Work order: From the first line of the entries below to the line with "és az application diagnostics", give each line again exactly.
━━ Source records ━━
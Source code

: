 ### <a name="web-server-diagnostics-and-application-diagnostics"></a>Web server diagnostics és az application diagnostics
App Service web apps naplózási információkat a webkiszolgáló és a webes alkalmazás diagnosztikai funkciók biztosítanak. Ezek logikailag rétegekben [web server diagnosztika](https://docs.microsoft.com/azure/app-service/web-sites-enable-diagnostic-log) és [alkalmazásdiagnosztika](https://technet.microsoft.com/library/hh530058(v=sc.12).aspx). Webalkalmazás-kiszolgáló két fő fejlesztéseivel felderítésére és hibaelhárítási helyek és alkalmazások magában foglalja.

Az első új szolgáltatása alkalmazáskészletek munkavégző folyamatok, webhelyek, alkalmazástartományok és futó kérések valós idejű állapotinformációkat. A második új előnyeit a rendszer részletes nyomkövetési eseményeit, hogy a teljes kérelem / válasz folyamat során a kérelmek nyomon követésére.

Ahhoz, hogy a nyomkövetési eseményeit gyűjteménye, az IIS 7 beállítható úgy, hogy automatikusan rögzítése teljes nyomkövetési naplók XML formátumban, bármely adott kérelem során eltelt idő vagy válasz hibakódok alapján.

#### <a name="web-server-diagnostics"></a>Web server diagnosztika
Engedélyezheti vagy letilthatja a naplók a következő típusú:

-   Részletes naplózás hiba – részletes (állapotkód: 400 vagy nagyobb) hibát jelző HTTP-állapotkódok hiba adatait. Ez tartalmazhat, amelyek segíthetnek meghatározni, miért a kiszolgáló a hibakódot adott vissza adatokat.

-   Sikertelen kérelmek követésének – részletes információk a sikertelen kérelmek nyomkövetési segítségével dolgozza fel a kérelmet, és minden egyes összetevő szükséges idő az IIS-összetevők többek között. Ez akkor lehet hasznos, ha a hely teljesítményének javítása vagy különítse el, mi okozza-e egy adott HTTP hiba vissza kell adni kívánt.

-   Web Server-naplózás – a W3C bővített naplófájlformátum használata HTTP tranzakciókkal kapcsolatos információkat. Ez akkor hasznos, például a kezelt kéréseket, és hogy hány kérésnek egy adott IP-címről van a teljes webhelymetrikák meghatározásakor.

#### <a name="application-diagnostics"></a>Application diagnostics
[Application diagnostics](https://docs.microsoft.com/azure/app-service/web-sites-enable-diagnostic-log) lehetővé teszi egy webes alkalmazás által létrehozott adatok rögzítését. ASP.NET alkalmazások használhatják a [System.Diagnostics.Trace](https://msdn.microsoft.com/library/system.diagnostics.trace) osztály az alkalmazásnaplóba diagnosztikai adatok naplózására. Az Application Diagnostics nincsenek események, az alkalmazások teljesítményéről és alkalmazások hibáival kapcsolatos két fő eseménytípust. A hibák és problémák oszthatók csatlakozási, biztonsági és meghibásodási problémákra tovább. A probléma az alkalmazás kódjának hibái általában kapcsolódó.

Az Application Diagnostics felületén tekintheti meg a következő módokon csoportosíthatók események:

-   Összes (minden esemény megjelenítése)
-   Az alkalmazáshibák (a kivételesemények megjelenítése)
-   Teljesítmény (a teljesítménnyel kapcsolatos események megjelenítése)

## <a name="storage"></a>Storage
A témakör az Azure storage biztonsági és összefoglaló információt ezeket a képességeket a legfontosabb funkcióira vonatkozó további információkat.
━━━
Answer for the task:
Source code

: ### <a name="web-server-diagnostics-and-application-diagnostics"></a>Web server diagnostics és az application diagnostics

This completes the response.